Felix nickte. Er ging zur Tür, blieb stehen, drehte sich um. „Steph“, sagte er, „du bist nicht die Einzige, die sich schuldig fühlt.“

„Ich weiß“, sagte ich. „Aber ich bin die Einzige, die bei mir wohnen muss.“

Als er weg war, saßen Tobias und ich wieder am Tisch. „Glaubst du ihm?“, fragte Tobias.

„Ich glaube, dass er das kann“, sagte ich. „Und dass er es tun wird. Nicht, weil er’s versteht. Sondern weil er’s gewohnt ist, Lösungen zu kaufen.“

„Und wenn er’s nicht tut?“, fragte er.

„Dann passiert Folgendes: Nichts. Wir bleiben stehen.“

Am Freitag vibrierte mein Handy nicht. Es war ein leerer Platz im Kalender, ein weißes Feld, das nicht mehr mit Pflicht beschrieben war.
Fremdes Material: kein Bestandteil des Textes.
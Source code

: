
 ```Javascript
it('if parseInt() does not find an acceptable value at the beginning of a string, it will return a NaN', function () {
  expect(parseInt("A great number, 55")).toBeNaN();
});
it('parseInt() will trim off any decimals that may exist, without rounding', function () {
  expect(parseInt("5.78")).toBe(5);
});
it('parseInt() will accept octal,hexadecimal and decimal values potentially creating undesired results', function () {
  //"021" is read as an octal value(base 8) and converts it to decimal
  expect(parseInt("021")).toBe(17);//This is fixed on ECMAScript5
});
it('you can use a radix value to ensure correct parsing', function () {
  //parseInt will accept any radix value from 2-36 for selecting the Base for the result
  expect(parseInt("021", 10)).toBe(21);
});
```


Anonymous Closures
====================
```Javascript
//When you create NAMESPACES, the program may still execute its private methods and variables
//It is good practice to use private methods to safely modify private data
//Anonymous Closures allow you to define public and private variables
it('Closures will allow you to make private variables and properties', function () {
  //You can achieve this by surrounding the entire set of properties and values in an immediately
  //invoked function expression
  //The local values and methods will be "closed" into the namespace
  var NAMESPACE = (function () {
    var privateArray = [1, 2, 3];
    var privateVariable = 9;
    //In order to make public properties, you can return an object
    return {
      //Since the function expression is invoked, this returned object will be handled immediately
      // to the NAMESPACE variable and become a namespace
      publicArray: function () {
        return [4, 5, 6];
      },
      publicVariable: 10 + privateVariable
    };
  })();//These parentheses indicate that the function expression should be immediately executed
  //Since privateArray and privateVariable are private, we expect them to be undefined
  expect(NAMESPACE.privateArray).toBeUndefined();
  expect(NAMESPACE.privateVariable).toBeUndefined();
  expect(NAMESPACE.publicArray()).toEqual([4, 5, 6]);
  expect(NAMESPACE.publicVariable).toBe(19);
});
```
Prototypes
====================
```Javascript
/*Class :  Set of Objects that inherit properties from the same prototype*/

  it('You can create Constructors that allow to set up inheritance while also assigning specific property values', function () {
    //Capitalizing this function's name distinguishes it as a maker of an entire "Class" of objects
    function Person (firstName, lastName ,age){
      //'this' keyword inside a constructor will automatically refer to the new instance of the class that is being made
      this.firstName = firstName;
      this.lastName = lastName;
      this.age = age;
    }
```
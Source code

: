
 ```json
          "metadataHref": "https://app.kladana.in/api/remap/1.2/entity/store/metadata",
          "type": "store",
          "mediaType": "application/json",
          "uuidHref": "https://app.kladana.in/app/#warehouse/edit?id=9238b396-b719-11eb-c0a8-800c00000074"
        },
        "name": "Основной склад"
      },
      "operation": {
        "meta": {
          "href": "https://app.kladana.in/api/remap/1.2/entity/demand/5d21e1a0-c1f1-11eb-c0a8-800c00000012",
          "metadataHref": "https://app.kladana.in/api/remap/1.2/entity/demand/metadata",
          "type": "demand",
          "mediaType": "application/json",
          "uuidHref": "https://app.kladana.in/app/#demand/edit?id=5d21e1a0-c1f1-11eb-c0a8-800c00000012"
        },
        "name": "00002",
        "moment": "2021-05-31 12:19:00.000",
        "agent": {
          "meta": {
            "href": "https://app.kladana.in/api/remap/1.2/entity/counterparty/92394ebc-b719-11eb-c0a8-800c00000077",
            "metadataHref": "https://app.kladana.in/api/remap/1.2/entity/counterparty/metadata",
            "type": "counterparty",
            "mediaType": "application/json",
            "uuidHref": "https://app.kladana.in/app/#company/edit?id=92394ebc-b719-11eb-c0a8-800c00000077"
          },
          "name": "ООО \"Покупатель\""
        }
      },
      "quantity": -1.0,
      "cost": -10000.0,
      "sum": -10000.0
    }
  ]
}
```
Ich nahm mir in der Pause Zeit, einen Kaffee im Krankenhauskiosk zu trinken, ohne gedanklich Kontozeilen durchzugehen.

Als ich in die Garderobe zurückkam, lag ein Umschlag in meinem Spind. Kein Absender. Ich riss ihn auf. Darin: ein Foto. Lina im Kindergarten, lachend, die Haare ein bisschen wirr, die Giraffe an der Hand. Auf der Rückseite die Schrift meiner Mutter: „Für Lina. Wir kommen Sonntag in den Park. Ohne Ausreden. Oma.“

Ich steckte das Foto in die Brusttasche meiner Kittelschürze. Es drückte leicht gegen mein Herz, wie eine Erinnerung daran, dass manche Dinge doch rechtzeitig werden, wenn man sie loslässt.